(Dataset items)
^^^^^^^^

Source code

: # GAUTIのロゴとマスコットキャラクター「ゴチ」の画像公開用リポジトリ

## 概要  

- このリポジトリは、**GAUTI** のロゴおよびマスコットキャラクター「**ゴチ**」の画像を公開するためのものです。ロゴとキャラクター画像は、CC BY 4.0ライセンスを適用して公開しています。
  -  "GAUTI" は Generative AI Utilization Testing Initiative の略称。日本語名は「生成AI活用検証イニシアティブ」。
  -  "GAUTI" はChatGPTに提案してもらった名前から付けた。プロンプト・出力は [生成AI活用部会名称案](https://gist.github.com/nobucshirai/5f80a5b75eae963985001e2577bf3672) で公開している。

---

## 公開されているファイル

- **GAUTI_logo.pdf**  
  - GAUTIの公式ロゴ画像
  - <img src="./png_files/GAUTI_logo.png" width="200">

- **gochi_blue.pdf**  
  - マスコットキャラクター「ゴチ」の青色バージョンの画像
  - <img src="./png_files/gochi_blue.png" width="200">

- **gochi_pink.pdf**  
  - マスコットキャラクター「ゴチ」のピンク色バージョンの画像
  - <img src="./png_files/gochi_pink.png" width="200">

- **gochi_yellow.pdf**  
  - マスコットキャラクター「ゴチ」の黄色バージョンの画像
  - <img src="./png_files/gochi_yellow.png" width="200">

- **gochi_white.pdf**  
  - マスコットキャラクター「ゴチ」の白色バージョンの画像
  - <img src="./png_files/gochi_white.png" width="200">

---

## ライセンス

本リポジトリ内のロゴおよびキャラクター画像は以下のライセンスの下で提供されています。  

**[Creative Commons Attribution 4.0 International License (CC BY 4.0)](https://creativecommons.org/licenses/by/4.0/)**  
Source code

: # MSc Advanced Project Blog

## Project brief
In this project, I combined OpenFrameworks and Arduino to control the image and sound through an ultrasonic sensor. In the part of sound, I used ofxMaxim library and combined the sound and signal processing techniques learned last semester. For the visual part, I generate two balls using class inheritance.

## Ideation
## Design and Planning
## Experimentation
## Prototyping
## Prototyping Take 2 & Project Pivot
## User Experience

^^^^^^^^

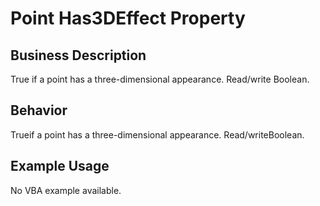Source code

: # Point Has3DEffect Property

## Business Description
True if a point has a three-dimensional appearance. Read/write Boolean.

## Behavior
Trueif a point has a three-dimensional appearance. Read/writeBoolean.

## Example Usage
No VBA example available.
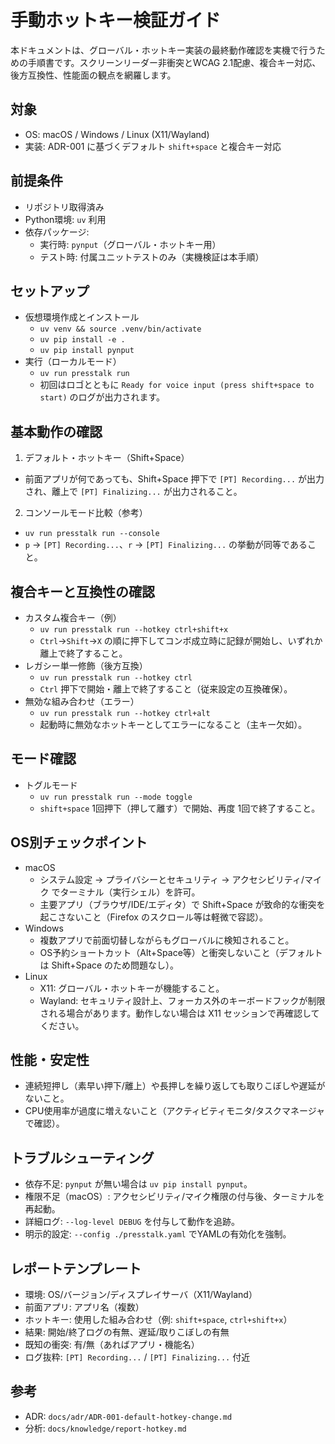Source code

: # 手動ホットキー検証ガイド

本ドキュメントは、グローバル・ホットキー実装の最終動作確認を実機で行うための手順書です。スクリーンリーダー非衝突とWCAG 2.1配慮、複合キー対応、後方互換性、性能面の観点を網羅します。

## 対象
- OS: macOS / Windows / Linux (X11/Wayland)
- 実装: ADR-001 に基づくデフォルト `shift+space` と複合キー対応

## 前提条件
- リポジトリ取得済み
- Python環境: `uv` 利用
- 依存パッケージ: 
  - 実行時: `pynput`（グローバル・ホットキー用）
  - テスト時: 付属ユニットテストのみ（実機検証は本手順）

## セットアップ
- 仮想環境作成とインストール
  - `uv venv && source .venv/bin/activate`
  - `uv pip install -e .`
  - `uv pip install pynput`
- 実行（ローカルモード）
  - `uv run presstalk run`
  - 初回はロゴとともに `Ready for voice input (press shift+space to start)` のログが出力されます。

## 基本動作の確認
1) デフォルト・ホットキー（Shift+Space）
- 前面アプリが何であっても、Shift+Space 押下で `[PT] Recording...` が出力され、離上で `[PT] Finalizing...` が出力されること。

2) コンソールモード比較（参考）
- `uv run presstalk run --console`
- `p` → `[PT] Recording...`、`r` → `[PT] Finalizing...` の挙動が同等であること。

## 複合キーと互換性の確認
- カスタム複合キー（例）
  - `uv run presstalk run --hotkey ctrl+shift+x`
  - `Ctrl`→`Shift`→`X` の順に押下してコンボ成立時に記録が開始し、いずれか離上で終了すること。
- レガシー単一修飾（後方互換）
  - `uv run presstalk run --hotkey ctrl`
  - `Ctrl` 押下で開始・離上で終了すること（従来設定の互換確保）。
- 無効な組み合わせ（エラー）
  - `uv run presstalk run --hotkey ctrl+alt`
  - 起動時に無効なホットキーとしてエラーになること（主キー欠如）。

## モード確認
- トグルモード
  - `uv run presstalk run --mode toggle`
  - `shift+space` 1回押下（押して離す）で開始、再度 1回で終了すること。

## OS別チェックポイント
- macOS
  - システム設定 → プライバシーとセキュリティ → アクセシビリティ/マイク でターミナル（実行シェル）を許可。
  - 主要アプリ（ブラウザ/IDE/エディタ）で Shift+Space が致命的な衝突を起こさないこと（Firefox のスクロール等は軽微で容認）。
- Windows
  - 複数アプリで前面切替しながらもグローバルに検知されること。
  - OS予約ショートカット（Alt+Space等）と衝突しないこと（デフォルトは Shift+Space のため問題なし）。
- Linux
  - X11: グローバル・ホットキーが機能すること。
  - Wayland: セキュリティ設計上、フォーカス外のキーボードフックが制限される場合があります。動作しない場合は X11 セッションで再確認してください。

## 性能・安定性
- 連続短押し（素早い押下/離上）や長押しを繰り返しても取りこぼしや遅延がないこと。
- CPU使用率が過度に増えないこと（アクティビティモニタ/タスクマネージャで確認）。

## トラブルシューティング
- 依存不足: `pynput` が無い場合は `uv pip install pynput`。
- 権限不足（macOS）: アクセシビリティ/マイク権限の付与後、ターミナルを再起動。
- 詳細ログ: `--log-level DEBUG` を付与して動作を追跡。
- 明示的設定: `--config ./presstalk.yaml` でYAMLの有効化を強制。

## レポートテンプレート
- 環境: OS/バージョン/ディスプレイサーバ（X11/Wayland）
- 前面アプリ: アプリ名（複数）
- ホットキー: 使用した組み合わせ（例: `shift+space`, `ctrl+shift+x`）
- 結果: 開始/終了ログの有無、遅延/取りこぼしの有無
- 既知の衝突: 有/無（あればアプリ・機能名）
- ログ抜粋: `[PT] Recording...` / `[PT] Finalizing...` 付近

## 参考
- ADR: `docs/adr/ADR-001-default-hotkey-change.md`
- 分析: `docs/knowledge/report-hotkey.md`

^^^^^^^^

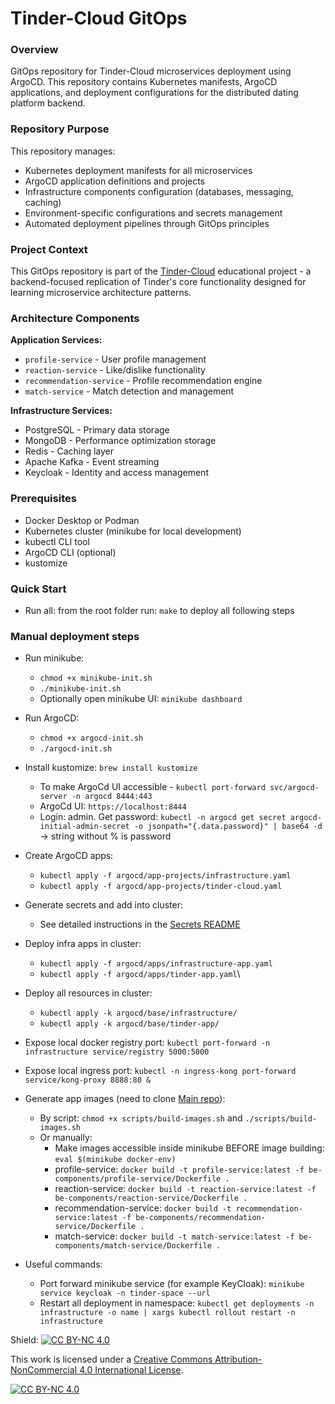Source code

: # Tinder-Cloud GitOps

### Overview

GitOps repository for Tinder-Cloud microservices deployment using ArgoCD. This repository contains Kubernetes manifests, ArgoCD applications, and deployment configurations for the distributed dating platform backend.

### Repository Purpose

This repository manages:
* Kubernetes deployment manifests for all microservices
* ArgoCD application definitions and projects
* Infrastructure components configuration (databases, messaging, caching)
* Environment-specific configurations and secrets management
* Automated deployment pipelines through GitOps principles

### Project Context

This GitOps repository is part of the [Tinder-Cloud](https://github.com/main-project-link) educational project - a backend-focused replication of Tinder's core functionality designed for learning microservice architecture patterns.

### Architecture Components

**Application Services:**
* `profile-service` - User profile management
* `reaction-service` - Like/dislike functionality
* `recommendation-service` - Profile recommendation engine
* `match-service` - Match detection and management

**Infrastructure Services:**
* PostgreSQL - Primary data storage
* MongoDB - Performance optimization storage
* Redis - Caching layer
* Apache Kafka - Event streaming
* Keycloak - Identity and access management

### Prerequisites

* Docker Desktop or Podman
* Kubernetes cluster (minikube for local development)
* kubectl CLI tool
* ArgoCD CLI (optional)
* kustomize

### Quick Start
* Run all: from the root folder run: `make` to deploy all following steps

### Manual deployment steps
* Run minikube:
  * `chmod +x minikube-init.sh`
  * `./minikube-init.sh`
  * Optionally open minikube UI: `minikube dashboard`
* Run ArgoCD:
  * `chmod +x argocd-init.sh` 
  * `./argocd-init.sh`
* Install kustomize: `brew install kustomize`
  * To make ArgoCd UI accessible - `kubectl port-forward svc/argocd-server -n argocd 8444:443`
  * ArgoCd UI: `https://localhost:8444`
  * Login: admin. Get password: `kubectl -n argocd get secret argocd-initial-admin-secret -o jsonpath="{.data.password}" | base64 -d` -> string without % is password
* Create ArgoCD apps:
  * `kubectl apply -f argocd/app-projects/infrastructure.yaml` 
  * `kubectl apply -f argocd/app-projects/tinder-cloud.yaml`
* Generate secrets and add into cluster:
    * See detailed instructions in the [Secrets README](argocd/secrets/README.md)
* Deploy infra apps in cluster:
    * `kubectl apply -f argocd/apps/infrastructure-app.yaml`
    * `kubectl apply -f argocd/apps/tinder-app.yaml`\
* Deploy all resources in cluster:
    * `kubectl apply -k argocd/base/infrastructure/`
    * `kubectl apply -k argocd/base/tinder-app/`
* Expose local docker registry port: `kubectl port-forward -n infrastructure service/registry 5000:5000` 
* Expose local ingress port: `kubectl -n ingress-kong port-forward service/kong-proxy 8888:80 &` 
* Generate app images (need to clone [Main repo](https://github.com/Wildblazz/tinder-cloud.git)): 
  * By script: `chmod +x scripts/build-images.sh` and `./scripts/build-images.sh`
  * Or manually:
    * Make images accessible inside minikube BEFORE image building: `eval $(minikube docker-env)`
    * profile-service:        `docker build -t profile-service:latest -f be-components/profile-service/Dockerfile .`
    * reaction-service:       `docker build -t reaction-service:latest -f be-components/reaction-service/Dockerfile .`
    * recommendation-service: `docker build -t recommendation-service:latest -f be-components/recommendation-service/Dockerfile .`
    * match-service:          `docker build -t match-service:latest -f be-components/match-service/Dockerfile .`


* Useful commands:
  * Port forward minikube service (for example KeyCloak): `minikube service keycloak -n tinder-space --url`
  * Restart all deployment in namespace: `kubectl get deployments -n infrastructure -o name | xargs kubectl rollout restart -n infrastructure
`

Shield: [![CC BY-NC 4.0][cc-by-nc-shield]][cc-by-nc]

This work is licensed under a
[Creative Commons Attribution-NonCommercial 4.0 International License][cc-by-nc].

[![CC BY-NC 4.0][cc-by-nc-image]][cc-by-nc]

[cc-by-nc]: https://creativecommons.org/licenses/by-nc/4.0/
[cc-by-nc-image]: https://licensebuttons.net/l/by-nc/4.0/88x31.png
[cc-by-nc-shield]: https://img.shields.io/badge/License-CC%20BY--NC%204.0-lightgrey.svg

^^^^^^^^

• **What is being asked**
The line above containing "- GAUTIの公式ロゴ画像", the line containing "## User Experience", and every line between them are to be transcribed exactly; no other line is wanted.

• **Answer space**
  - GAUTIの公式ロゴ画像
  - <img src="./png_files/GAUTI_logo.png" width="200">

- **gochi_blue.pdf**  
  - マスコットキャラクター「ゴチ」の青色バージョンの画像
  - <img src="./png_files/gochi_blue.png" width="200">

- **gochi_pink.pdf**  
  - マスコットキャラクター「ゴチ」のピンク色バージョンの画像
  - <img src="./png_files/gochi_pink.png" width="200">

- **gochi_yellow.pdf**  
  - マスコットキャラクター「ゴチ」の黄色バージョンの画像
  - <img src="./png_files/gochi_yellow.png" width="200">

- **gochi_white.pdf**  
  - マスコットキャラクター「ゴチ」の白色バージョンの画像
  - <img src="./png_files/gochi_white.png" width="200">

---

## ライセンス

本リポジトリ内のロゴおよびキャラクター画像は以下のライセンスの下で提供されています。  

**[Creative Commons Attribution 4.0 International License (CC BY 4.0)](https://creativecommons.org/licenses/by/4.0/)**  
Source code

: # MSc Advanced Project Blog

## Project brief
In this project, I combined OpenFrameworks and Arduino to control the image and sound through an ultrasonic sensor. In the part of sound, I used ofxMaxim library and combined the sound and signal processing techniques learned last semester. For the visual part, I generate two balls using class inheritance.

## Ideation
## Design and Planning
## Experimentation
## Prototyping
## Prototyping Take 2 & Project Pivot
## User Experience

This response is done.